Thursday, July 21, 2005

cause for celebration

my search for full time employment has finally ended. as of Monday August 1, I will be the Volunteer Services Asssistant for God's Love We Deliver. I'm so excited about this. A friend of mine approached me about the job and sent in the resume and did the interview. The more I found out about the job and the organization the surer I was that I wasn't going to get it because I wanted it more and more. Well, yesterday I went in to HR for another interview and an hour later they called me and offered me the job. YES!!! I have been getting so frustrated lately b/c I kept getting so much positive feedback on my resume and my job performance and my interviews, but nothing coming up in the way of offers that I could afford to take. I was thinking there HAS to be something out there for me, there just HAS to be. And here it is! Also, after 8 years in television, six months in fashion and six months at a major corporation that makes you take off three months if you work more than nine months as a temp so they don't have to pay you benefits (this is a pharmacuetical corporation, all about "health", you know), it will be so nice to work somewhere where I believe in what I'm doing b/c I know it's making a difference to someone else. (Working at MTV was like working at a trendy restaurant that everyone's dying to get into but the food gives you cancer.) So I'm very happy, very excited and yes, more than a little nervous. But so looking forward to this new chapter in my life. I'll finish out my gig here next tuesday, take a the rest of the week off and away we go!

Monday, July 18, 2005

oh, yeah, knitting

yes, I'm still knitting although i haven't been talking about it or photographing it.
bloucle and the beret are on hold. i'm stuck as to where blouble came off the needles and how to get it back on and beret is just going to need more concentration than i have right now. finished the body of bob+weave shawl for my friend Connie. just need to block it a little bigger and go back to seaport yarn and get fringe yarn in the right color. i'm not going to do the ribbon weaving on this one. i'mjust not. am currently working on snb nation nubble pillow to go w/ loop pillow in same yarn.
went to boyz nite on Friday. it had been a while since i'd been, but it was good to go back. ahhh. relaxing. things have kind of slowed down for the summer. but the die hards were there.

Wednesday, July 13, 2005

book review: SPECIMEN DAYS by Michael Cunningham

Michael Cunningham is one of the best writers around and that's all there is to it. SPECIMEN DAYS shows more imagination and compassion for the human condition than anything i've read for a long time. He draws his characters with such pain and understanding that you immediately feel for them and completely understand why they behave the way they do even if you don't like it. This is useful b/c he asks you to make several leaps of faith with this book. If you make them, you'll take the ride and enjoy the trip. If you don't, you won't.
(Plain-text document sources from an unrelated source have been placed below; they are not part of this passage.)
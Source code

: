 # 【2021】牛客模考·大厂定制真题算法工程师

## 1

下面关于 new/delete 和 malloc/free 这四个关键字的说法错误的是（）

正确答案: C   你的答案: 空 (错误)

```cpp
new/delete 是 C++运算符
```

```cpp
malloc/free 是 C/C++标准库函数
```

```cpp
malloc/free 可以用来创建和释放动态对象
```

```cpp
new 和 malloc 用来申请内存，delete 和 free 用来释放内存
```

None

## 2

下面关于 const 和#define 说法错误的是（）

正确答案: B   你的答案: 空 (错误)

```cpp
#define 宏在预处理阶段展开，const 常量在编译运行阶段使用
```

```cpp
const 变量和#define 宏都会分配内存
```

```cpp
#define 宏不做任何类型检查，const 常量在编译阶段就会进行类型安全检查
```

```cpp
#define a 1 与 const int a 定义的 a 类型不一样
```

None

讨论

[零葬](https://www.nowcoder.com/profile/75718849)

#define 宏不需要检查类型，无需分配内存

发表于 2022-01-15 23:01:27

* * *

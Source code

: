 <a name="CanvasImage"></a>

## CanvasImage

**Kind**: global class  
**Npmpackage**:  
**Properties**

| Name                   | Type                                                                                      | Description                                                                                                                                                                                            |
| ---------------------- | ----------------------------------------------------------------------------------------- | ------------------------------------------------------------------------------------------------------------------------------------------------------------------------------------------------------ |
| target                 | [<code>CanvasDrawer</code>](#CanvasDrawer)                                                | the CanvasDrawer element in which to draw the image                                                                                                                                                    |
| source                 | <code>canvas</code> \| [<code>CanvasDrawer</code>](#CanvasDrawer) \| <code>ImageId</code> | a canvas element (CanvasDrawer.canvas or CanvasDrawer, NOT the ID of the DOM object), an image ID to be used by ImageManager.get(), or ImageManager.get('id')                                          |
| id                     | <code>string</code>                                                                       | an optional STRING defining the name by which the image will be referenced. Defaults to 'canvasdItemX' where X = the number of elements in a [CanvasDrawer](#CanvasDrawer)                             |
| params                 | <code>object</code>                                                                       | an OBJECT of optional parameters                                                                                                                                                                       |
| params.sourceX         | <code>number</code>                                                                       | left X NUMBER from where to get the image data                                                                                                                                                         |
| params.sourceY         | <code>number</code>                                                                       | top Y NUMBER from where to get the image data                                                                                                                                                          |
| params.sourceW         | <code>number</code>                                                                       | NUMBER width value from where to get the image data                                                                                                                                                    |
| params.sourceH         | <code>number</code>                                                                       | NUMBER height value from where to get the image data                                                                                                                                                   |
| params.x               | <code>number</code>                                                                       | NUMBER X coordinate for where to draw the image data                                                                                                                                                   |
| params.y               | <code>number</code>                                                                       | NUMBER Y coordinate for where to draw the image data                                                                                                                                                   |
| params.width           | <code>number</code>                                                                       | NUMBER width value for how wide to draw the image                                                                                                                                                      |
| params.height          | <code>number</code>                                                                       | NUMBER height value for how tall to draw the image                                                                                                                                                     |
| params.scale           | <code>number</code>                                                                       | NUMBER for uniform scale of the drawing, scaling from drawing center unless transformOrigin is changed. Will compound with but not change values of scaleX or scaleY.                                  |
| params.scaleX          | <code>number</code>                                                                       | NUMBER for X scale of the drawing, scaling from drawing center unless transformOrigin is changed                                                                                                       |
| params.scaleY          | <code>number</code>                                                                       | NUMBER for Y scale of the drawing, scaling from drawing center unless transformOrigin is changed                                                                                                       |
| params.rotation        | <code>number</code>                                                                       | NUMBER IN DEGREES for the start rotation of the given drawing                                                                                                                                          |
It's as simple as that. I loved the way he basically writes three books of different genres and connects them all. I like that this book is about big concepts not little relationships. It's pointless to compare this to the other three books b/c they're all so radically different. So would I recommend it, yes. But it's not going to be like anything you've ever read before. Just know that going in.

Tuesday, July 12, 2005

back

i've been away from a computer for a week but i'm back. things have been kind of up in the air but moving forward.
the bad news is: i had to put my dog to sleep last week. her health had been failing for the last year or so lately manifesting in dizziness, disorientation and a pronounced head tilt which turned out to be a growth in her brain. her vet and i had been working together for a long time on different muscled treatments, but we decided last week that this would be the best thing to do.
she was given to me as a birthday present 15 years ago by my lover and we were a little family. she took good care of Don and she took good care of me--a border collie with only two sheep. i remember wishing for a dog that was smart, pretty, had his/her own personality and could rassle. i got that times 100. she was a crazy beast and a very good dog. i miss her very very much.
will write more later. just wanted to check in.